Hier noch einige Beobachtungen und Gedanken, die auch interessant sein könnten:

• Kein Ersatz für andere Maßnahmen: Das TM, auch wenn mit viel investierter Zeit eine gute Abdeckung erreicht wird, kann andere Security-Maßnahmen nicht ersetzen, z.B. könnten bei der Umsetzung Fehler passieren oder es gibt Abuse Cases die nicht entdeckt wurden.

• Denken wie Hacker ist schwer: Der Ansatz “Denken wie ein Hacker” mag auf den ersten Blick witzig und spannend sein.

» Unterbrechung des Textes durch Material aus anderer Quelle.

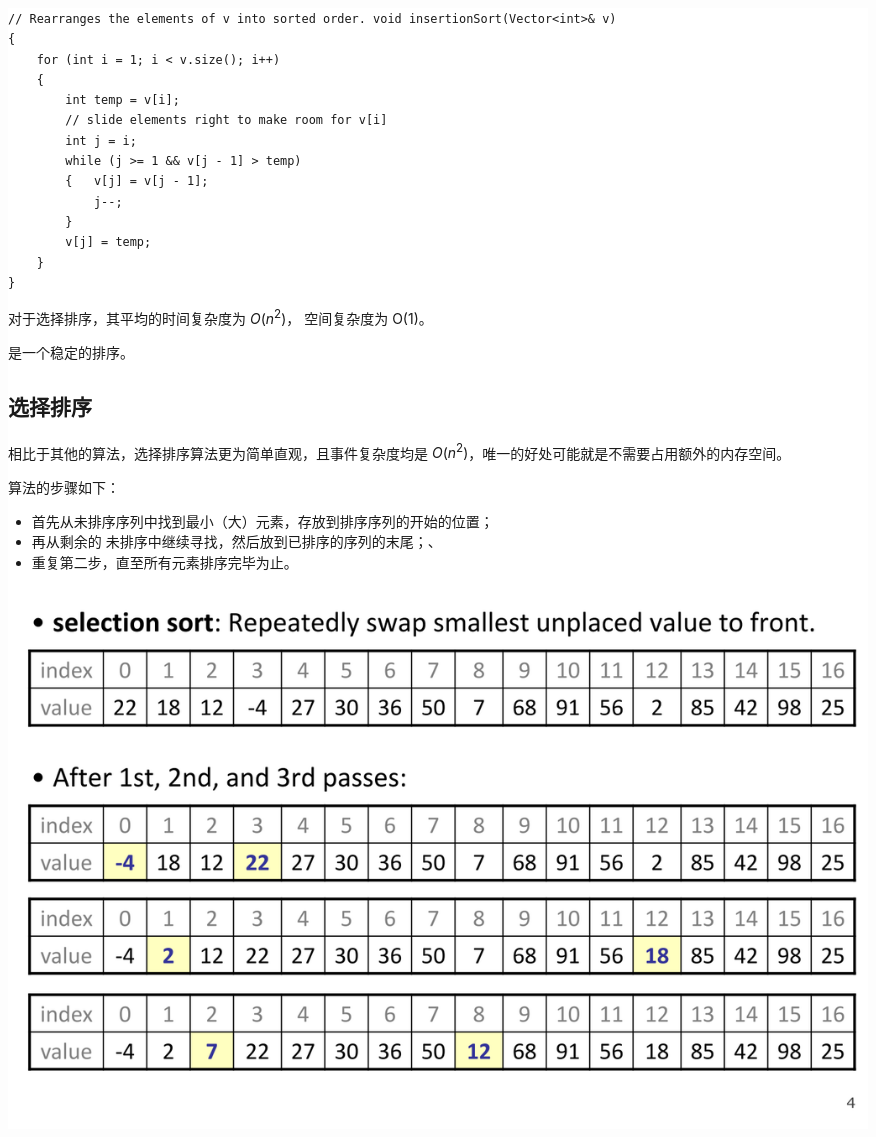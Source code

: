 

```
// Rearranges the elements of v into sorted order. void insertionSort(Vector<int>& v) 
{ 
	for (int i = 1; i < v.size(); i++) 
	{ 
		int temp = v[i];
		// slide elements right to make room for v[i] 
		int j = i;
		while (j >= 1 && v[j - 1] > temp) 
		{ 	v[j] = v[j - 1];
        	j--;
		} 
		v[j] = temp; 
	} 
}
```



对于选择排序，其平均的时间复杂度为 $O(n^2)$， 空间复杂度为 O(1)。

是一个稳定的排序。



## 选择排序

相比于其他的算法，选择排序算法更为简单直观，且事件复杂度均是 $O(n^2)$，唯一的好处可能就是不需要占用额外的内存空间。

算法的步骤如下：

- 首先从未排序序列中找到最小（大）元素，存放到排序序列的开始的位置；
- 再从剩余的 未排序中继续寻找，然后放到已排序的序列的末尾；、
- 重复第二步，直至所有元素排序完毕为止。



![](/images/选择排序.png)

Es ist aber gar nicht so leicht in diese Perspektive zu wechseln, hierfür ist viel Security-Wissen nötig. Es könnte leichter sein, sich durch eine Checkliste zu arbeiten. Andererseits ist das TM bezüglich Wissen selbstverstärkend, d.h. durch TM lernen die teilnehmenden Wissen, dass sie beim nächsten TM nutzen können.

• STRIDE evtl. zu abstrakt: Das STRIDE-Model ist sehr abstrakt und grob. Eine feingranularere Liste mit Angriffen zu benutzen könnte hilfreich sein und zusätzliches Security Knowhow liefern. Interessant wäre eine eigene Checkliste aus den bei früheren TM-Workshops und Pentests gefundenen Schwachstellen.

• wenige Schwachstellen gefunden: Bei meinen TM wurden eher wenige, manchmal sogar gar keine neuen Risiken entdeckt. Das ist zuerst frustrierend aber — sofern das TM nicht völlig falsch angegangen wurde — ein gutes Zeichen, es zeigt, dass das untersuchte Produkt bereits ein gutes Sicherheitsniveau hat. Bei unseren Pentests durch externe Experten werden auch kaum Verwundbarkeiten gefunden. Außerdem bleibt immer noch der Aspekt der Awareness und Wissensvermittlung.

Natürlich ist der Nutzen von TM immer eine Kosten/Nutzen-Abschätzung. Aber es hat einige zusätzliche positive Effekte auf der Haben-Seite. Trotz meines vereinfachten best effort-Ansatz würde ich sagen: Der größte Fehler der bei TM gemacht werden kann ist — es nicht zu tun.